The proposal to give Pforzheimer residents a one-point advantage in their housing lottery number for each semester they had to live in Jordan this year was defeated decisively, according to Brent S. Tworetzky ’03, treasurer of the Pforzheimer House Committee, who conducted a preliminary vote count shortly before voting closed last night.
Several Jordan residents said they devised the plan as the lottery approached and they looked at the condition of their dorm, which the College will gut and refurbish this summer.
“We’ve had flooding...we’ve had steam explosions,” said Joshua D. Savage ’03, one of the authors. “A lot of the kids in Jordan don’t like their situation and when you add to that being physically removed from the House it makes it hard to knit with the House community.”
“We’ve all lived in pretty poor conditions and we just want to see evidence that the House cares about that,” he said.
Rebeccah G. Watson ’04, another author of the proposal, said she felt isolated living in Jordan.

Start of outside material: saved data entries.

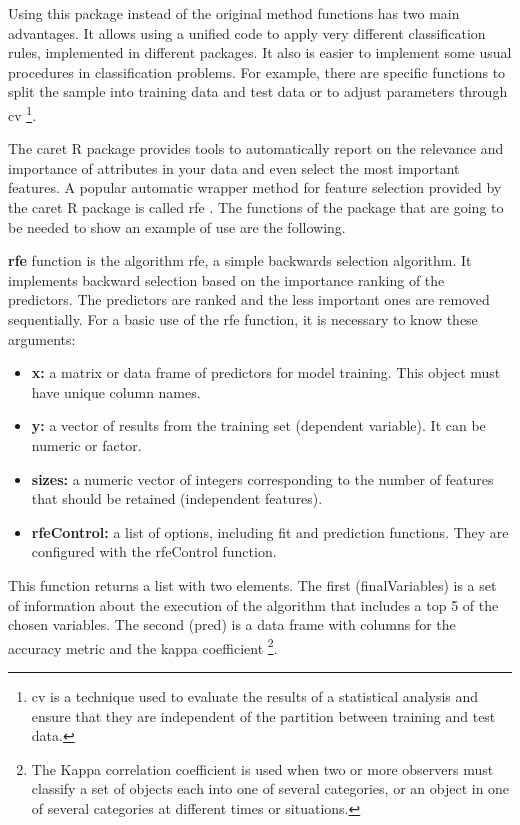 Using this package instead of the original method functions has two main advantages. It allows using a unified code to apply very different classification rules, implemented in different packages. It also is easier to implement some usual procedures in classification problems. For example, there are specific functions to split the sample into training data and test data or to adjust parameters through \acrlong{cv} \footnote{\acrfull{cv} is a technique used to evaluate the results of a statistical analysis and ensure that they are independent of the partition between training and test data.}.

The \acrshort{caret} R package provides tools to automatically report on the relevance and importance of attributes in your data and even select the most important features. A popular automatic wrapper method for feature selection provided by the caret R package is called \acrfull{rfe} \cite{fs-caret}. The functions of the package that are going to be needed to show an example of use are the following.

\textbf{rfe} function is the algorithm \acrshort{rfe}, a simple backwards selection algorithm. It implements backward selection based on the importance ranking of the predictors. The predictors are ranked and the less important ones are removed sequentially. For a basic use of the rfe function, it is necessary to know these arguments:

\begin{itemize}
    \item \textbf{x:} a matrix or data frame of predictors for model training. This object must have unique column names.
    
    \item \textbf{y:} a vector of results from the training set (dependent variable). It can be numeric or factor.
    
    \item \textbf{sizes:} a numeric vector of integers corresponding to the number of features that should be retained (independent features).
    
    \item \textbf{rfeControl:} a list of options, including fit and prediction functions. They are configured with the rfeControl function.
\end{itemize}

This function returns a list with two elements. The first (finalVariables) is a set of information about the execution of the algorithm that includes a top 5 of the chosen variables. The second (pred) is a data frame with columns for the accuracy metric and the kappa coefficient \footnote{The Kappa correlation coefficient is used when two or more observers must classify a set of objects each into one of several categories, or an object in one of several categories at different times or situations.}.

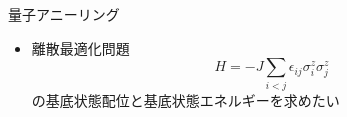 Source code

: \begin{frame}[t,fragile]{量子アニーリング}
  \begin{itemize}
  \item 離散最適化問題
    \[
    H = -J \sum_{i<j} \epsilon_{ij} \sigma_i^z \sigma_j^z
    \]
    の基底状態配位と基底状態エネルギーを求めたい
    \begin{center}
    \end{center}
  \end{itemize}
\end{frame}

“It’s one of those experiences where you go into the House and no one know you and you say, ‘I’m in Jordan,’ and they go, ‘Oh,’” she said. “I feel like I’ve gotten to know people just by doing this.”
Watson said she does not think moving Jordan residents’ lottery numbers up by one point per semester is too drastic a change. She cited a policy in Quincy House that gives residents of Old Quincy lottery preference over residents of New Quincy.
This year Currier House, which overflows into one Jordan entryway, is giving rising juniors who lived in Jordan preference over other juniors in the lottery.
But other Pforzheimer residents said the proposal amounted to changing the rules of the lottery after the fact.
“One point seems kind of trivial but it really can make a big difference in room selection,” said Damien A. Williamson ’04, one of the most vocal opponents of the proposal. “The essence of the lottery is everyone has an equal chance of getting a low lottery number and everyone can get bad housing.”
Williamson, who is also a Crimson editor, said that while his blocking group got a suite in the lottery last year, the blocking group just below them did not. In Pforzheimer, each member of a blocking group picks a lottery number and then the group’s numbers are averaged. In Williamson’s case, his blocking group had just a one-eighth point advantage over the next group.
Yesterday evening, before the results were tabulated, D.A. Miishe Addy ’03, secretary of the Pforzheimer House Committee, said she did not expect the proposal to pass because residents would vote according their location—and more students live in Pforzheimer proper than in Jordan.
The proposal proceeded to a House referendum after it failed to pass a HoCo vote two weeks ago by a eight-to-five margin, with four members abstaining.
“It was a really passionate discussion,” Addy said of the HoCo meeting. “I felt it was dividing friendships. It was typical Harvard people disagreeing in personal issues and with all the fervor as if your life depended on it.”